Get The Lithub Daily
Follow us on TwitterMy Tweets
As campaign season kicks off we’re going to be hearing even more about immigration than usual, though little of it is very enlightening. From Jeb Bush’s gaffes about “anchor babies” to reality-TV-star-turned-potential-leader-of-the-free-world Donald Trump’s insane claim that Mexico is sending murderers and rapists to the United States, our leaders are not exactly furthering the conversation. We can laugh (or cry) about the theater of it all, but it would be a mistake to dismiss what has been a perennial problem since Emma Lazarus wrote “The New Colossus”: Americans’ uneasiness about the “other” amongst “us.” Our leaders would do well to do some reading.

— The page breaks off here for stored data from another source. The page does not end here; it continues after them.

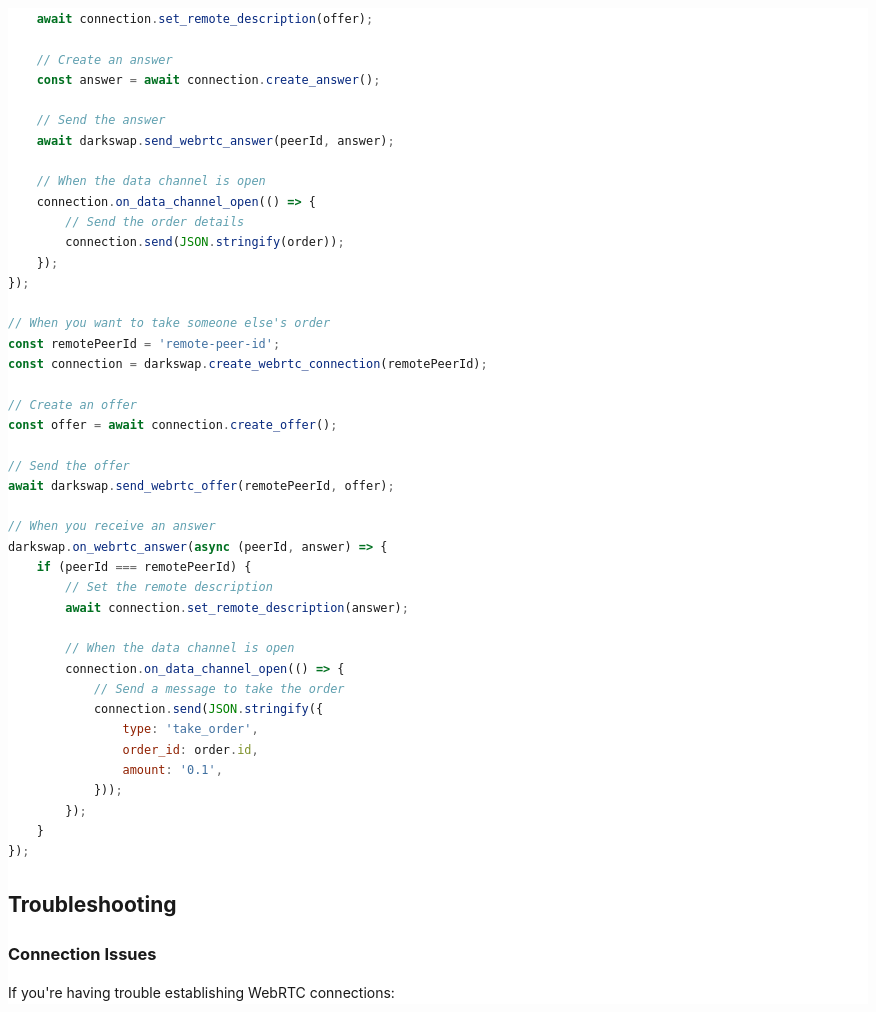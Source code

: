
 ```javascript
    await connection.set_remote_description(offer);
    
    // Create an answer
    const answer = await connection.create_answer();
    
    // Send the answer
    await darkswap.send_webrtc_answer(peerId, answer);
    
    // When the data channel is open
    connection.on_data_channel_open(() => {
        // Send the order details
        connection.send(JSON.stringify(order));
    });
});

// When you want to take someone else's order
const remotePeerId = 'remote-peer-id';
const connection = darkswap.create_webrtc_connection(remotePeerId);

// Create an offer
const offer = await connection.create_offer();

// Send the offer
await darkswap.send_webrtc_offer(remotePeerId, offer);

// When you receive an answer
darkswap.on_webrtc_answer(async (peerId, answer) => {
    if (peerId === remotePeerId) {
        // Set the remote description
        await connection.set_remote_description(answer);
        
        // When the data channel is open
        connection.on_data_channel_open(() => {
            // Send a message to take the order
            connection.send(JSON.stringify({
                type: 'take_order',
                order_id: order.id,
                amount: '0.1',
            }));
        });
    }
});
```

## Troubleshooting

### Connection Issues

If you're having trouble establishing WebRTC connections:

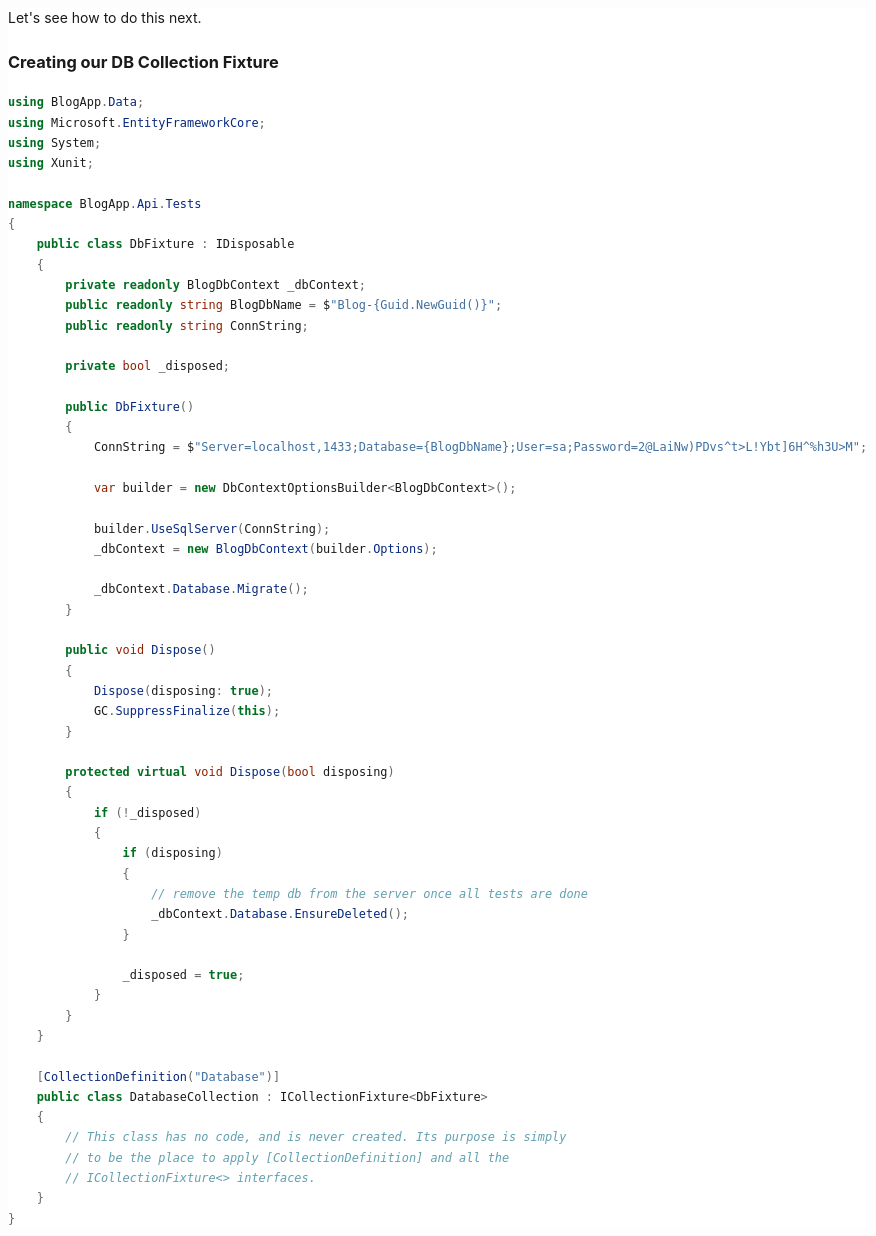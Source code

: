 Let's see how to do this next.


### Creating our DB Collection Fixture


```csharp
using BlogApp.Data;
using Microsoft.EntityFrameworkCore;
using System;
using Xunit;

namespace BlogApp.Api.Tests
{
    public class DbFixture : IDisposable
    {
        private readonly BlogDbContext _dbContext;
        public readonly string BlogDbName = $"Blog-{Guid.NewGuid()}";
        public readonly string ConnString;
        
        private bool _disposed;

        public DbFixture()
        {
            ConnString = $"Server=localhost,1433;Database={BlogDbName};User=sa;Password=2@LaiNw)PDvs^t>L!Ybt]6H^%h3U>M";

            var builder = new DbContextOptionsBuilder<BlogDbContext>();

            builder.UseSqlServer(ConnString);
            _dbContext = new BlogDbContext(builder.Options);

            _dbContext.Database.Migrate();
        }

        public void Dispose()
        {
            Dispose(disposing: true);
            GC.SuppressFinalize(this);
        }

        protected virtual void Dispose(bool disposing)
        {
            if (!_disposed)
            {
                if (disposing)
                {
                    // remove the temp db from the server once all tests are done
                    _dbContext.Database.EnsureDeleted();
                }

                _disposed = true;
            }
        }
    }

    [CollectionDefinition("Database")]
    public class DatabaseCollection : ICollectionFixture<DbFixture>
    {
        // This class has no code, and is never created. Its purpose is simply
        // to be the place to apply [CollectionDefinition] and all the
        // ICollectionFixture<> interfaces.
    }
}

```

From the days of the Founding Fathers—many of whom, of course, were first-generation immigrants themselves—those “others” have shaped the cultural fabric of our country and the meaning of America.
The Federalist Papers (1788), John Jay, James Madison, and Alexander Hamilton
(Born in Charlestown, Nevis, Leeward Islands)
Founding father (and subject of the new rap-musical) Alexander Hamilton was born on the island of Nevis in the Leeward Islands and co-authored with John Jay and James Madison, under the joint pseudonym “Publius,” the series of essays that would come to be known as The Federalist Papers. These collected opinion pieces not only evangelized a skeptical American populace and ensured that we ratified the Constitution in the first place, but also affected more than any other document how we interpret our “supreme law” today.
The Birds of America (1827), John James Audubon
(Born Les Cayes, Saint-Domingue, later Haiti)
Nearly 200 years after it was first written and illustrated, John James Audubon’s Birds of America remains one of the most iconic works of naturalism ever compiled. The son of a French sugar plantation owner in Haiti, the six-year-old Audubon left for France and in 1803 immigrated to the US, where he began studying and painting birds. He gained enough confidence in his craft that in 1820 he declared that he intended to paint every bird in North America. In 2000, a copy sold for $8.8 million at a Christie’s auction, a record price for a book.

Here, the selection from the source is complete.